[Saved entries]
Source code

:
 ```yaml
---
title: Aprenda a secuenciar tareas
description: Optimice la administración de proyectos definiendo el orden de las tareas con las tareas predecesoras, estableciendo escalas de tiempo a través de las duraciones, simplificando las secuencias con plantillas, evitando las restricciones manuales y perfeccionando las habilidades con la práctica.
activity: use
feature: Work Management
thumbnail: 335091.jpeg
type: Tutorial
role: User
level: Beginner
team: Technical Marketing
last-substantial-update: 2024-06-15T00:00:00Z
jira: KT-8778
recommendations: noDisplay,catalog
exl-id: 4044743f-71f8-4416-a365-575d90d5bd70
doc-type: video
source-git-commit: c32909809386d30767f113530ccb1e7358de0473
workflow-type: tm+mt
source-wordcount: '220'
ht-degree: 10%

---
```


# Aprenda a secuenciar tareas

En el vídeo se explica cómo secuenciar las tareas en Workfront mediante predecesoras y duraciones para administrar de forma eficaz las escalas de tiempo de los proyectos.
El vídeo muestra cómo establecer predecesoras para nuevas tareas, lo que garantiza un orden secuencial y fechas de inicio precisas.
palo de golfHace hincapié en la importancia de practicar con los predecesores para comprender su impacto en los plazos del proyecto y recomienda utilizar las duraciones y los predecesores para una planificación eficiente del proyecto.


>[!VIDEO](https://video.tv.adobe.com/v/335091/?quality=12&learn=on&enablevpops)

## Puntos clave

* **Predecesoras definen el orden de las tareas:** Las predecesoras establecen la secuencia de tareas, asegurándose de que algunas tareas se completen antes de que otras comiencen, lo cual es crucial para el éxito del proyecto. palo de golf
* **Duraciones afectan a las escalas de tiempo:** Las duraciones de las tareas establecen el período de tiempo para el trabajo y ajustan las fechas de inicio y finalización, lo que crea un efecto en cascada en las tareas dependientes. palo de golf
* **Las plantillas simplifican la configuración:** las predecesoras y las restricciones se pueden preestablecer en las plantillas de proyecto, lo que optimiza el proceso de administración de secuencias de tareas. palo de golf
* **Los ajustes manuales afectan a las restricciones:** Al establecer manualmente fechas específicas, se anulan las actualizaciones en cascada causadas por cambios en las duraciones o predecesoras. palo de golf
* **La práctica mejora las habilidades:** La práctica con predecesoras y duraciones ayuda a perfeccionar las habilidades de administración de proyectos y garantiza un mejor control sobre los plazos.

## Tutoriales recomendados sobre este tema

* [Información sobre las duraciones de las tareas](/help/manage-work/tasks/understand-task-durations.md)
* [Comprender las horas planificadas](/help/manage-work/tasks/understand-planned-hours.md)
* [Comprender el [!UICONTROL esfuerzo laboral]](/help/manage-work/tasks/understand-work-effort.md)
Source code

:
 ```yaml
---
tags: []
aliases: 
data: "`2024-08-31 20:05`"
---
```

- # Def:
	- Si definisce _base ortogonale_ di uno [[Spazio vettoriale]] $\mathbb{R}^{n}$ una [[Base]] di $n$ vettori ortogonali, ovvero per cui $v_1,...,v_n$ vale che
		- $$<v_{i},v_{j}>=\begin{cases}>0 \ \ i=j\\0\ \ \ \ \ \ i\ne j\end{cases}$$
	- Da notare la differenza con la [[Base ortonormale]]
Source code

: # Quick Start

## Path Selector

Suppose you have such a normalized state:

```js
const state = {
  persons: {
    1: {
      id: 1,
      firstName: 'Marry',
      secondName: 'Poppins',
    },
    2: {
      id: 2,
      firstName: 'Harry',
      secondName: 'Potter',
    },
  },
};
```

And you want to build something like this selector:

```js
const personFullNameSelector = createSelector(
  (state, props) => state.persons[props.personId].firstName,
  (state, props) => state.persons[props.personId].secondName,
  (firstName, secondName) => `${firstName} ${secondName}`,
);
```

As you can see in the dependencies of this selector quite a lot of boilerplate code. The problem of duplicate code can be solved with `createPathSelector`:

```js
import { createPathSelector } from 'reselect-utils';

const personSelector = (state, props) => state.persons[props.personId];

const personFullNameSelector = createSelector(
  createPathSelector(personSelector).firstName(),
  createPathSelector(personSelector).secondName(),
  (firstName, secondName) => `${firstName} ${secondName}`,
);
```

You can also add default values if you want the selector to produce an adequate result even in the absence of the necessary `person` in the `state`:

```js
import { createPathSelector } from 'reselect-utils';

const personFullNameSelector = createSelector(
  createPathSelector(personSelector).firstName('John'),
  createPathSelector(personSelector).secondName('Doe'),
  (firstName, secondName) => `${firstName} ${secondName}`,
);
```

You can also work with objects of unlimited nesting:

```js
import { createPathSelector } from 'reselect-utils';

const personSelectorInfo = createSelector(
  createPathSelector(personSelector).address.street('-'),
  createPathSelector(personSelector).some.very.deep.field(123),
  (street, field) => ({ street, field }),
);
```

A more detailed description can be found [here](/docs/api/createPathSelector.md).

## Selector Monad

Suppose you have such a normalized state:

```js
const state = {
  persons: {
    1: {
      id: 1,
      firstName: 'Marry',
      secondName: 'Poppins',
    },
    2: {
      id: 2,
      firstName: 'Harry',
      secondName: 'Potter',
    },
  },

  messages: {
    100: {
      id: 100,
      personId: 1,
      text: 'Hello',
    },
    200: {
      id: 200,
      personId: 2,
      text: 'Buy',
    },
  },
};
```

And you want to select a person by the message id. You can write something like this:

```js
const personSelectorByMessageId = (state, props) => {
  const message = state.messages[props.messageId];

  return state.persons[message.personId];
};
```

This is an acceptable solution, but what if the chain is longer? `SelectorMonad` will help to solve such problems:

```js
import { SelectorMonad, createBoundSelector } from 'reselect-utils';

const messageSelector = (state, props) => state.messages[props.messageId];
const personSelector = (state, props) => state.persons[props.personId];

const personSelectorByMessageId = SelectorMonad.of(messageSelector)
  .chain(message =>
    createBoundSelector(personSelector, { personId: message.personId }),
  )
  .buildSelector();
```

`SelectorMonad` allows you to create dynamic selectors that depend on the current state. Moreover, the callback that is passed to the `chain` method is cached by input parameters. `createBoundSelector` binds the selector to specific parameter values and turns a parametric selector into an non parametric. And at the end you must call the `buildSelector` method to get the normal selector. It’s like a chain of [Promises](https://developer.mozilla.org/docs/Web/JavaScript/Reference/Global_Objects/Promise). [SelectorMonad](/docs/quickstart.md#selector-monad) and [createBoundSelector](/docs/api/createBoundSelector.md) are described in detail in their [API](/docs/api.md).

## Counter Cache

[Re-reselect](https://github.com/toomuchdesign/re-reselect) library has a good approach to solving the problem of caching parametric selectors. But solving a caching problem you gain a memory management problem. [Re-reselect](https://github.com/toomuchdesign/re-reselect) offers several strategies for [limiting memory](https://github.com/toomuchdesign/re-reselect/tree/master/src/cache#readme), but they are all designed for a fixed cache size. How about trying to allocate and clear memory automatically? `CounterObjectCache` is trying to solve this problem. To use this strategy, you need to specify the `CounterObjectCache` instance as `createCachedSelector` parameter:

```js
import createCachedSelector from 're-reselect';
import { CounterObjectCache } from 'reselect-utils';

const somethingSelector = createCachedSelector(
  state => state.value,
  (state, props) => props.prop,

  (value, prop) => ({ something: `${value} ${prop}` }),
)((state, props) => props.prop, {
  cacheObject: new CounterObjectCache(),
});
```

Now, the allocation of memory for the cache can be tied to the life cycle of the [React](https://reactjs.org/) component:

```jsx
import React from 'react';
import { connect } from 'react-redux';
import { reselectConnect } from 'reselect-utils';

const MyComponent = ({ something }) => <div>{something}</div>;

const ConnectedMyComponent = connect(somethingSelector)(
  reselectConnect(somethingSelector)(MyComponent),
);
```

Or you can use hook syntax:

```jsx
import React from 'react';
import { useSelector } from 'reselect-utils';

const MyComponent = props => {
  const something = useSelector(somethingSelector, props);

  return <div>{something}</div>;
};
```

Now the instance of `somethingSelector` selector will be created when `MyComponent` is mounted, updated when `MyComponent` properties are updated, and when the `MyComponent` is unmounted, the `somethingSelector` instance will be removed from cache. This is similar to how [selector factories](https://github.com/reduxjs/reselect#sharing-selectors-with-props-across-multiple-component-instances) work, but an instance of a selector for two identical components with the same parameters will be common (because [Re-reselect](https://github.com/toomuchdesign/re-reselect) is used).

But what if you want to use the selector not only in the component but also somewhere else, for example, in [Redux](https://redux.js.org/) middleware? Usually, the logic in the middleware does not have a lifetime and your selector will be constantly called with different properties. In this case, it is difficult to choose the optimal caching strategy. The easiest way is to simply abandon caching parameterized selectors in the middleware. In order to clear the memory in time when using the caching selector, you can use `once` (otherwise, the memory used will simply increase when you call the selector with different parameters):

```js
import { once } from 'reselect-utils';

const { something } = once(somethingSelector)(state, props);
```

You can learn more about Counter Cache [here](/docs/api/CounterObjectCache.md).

> WHAT TO PRODUCE
In the entries, how many lines include the string "like"? Only the number should be given.

> REPLY
3